Interrogé sur l'attitude des Nations unies, qui ont cette boîte noire depuis une décennie, M. Prunier a répondu: "Il y a quelque chose de grotesque, de suspect et de bizarre. Je me pose la question. Il y a quelque chose d'anormal".

"Ce qui est curieux, c'est qu'on l'ait conservée comme un trésor alors qu'elle ne sert à rien', a-t-il souligné.

Il a également réagi sur le rapport, dont des extraits ont été publiés par le journal français Le Monde, réalisé dans le cadre de l'enquête du juge parisien Jean-Louis Bruguière sur l'attentat du 6 avril 1994, qui désigne M. Kagame comme principal décisionnaire de cette attaque.

"Cela ne m'apporte rien que ce que je savais déjà. S'il n'y a rien de plus que les extraits publiés, cela n'a aucun intérêt. Est-ce qu'il y a quelque chose de plus? Le rapport fait plus de 200 pages. Je connais tous les gens cités", a-t-il poursuivi.

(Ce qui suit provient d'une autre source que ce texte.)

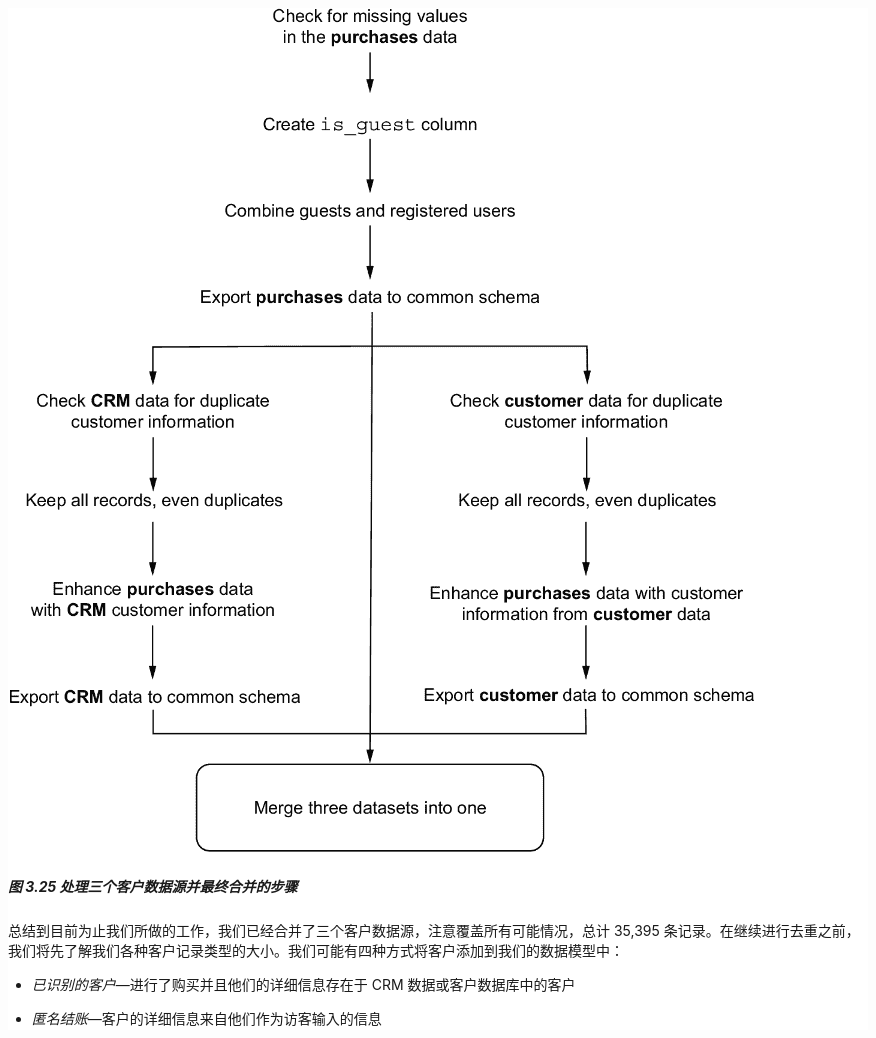 ![figure](img/3-25.png)

##### 图 3.25 处理三个客户数据源并最终合并的步骤

总结到目前为止我们所做的工作，我们已经合并了三个客户数据源，注意覆盖所有可能情况，总计 35,395 条记录。在继续进行去重之前，我们将先了解我们各种客户记录类型的大小。我们可能有四种方式将客户添加到我们的数据模型中：

+   *已识别的客户*—进行了购买并且他们的详细信息存在于 CRM 数据或客户数据库中的客户

+   *匿名结账*—客户的详细信息来自他们作为访客输入的信息
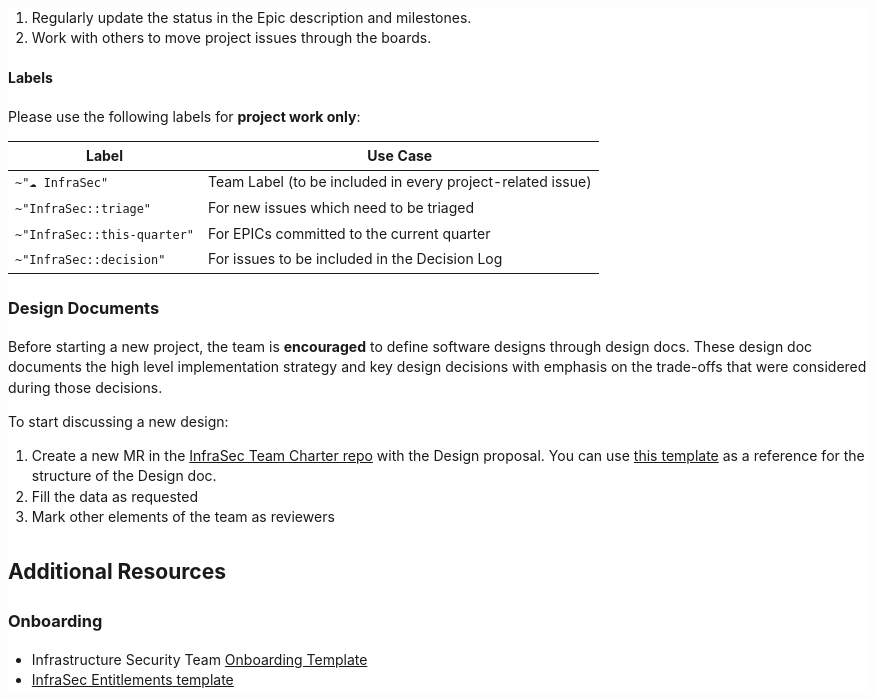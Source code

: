 1. Regularly update the status in the Epic description and milestones.
1. Work with others to move project issues through the boards.

#### Labels

Please use the following labels for **project work only**:

| Label                       | Use Case                                                        |
| --------------------------- | --------------------------------------------------------------- |
| `~"☁️ InfraSec"`            | Team Label (to be included in every project-related issue)      |
| `~"InfraSec::triage"`       | For new issues which need to be triaged                         |
| `~"InfraSec::this-quarter"` | For EPICs committed to the current quarter                      |
| `~"InfraSec::decision"`     | For issues to be included in the Decision Log                   |

### Design Documents

Before starting a new project, the team is **encouraged**
to define software designs through design docs.
These design doc documents the high level implementation strategy and key design decisions with emphasis on the trade-offs that were considered during those decisions.

To start discussing a new design:
1. Create a new MR in the [InfraSec Team Charter repo](https://gitlab.com/gitlab-com/gl-security/security-operations/infrastructure-security/team-charter/-/tree/main/designs) with the Design proposal. You can use [this template](https://gitlab.com/gitlab-com/gl-security/security-operations/infrastructure-security/team-charter/-/blob/main/.gitlab/issue_templates/design_doc.md) as a reference for the structure of the Design doc.
1. Fill the data as requested
1. Mark other elements of the team as reviewers

## Additional Resources

### Onboarding

- Infrastructure Security Team [Onboarding Template](https://gitlab.com/gitlab-com/gl-security/security-operations/infrastructure-security/team-charter/-/blob/master/onboarding/onboarding_template.md)
- [InfraSec Entitlements template](https://gitlab.com/gitlab-com/team-member-epics/access-requests/-/blob/master/.gitlab/issue_templates/role_baseline_access_request_tasks/department_security/role_security_engineer_infrastructure_security.md)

"Il n'y a pas un seul élément qui me semble déterminant. On n'a pas de preuves détaillées. Ils (les témoins) donnent leur opinion. Est-ce exact ou non, je n'en sais rien. Il faut voir les preuves. Devant un tribunal, il faut des preuves", a-t-il insisté.

"Il faudrait que ce rapport soit publié", a-t-il conclu. L'attentat contre l'avion du président Habyarimana avait entraîné le déclenchement du génocide rwandais, qui a fait un million de morts, selon une estimation des autorités de Kigali.

Politologue et historien, auteur de plusieurs ouvrages de référence sur le Rwanda, M. Prunier est actuellement directeur du Centre français d'études éthiopiennes à Addis Abeba. Il prépare un livre sur la République démocratique du Congo (RDC).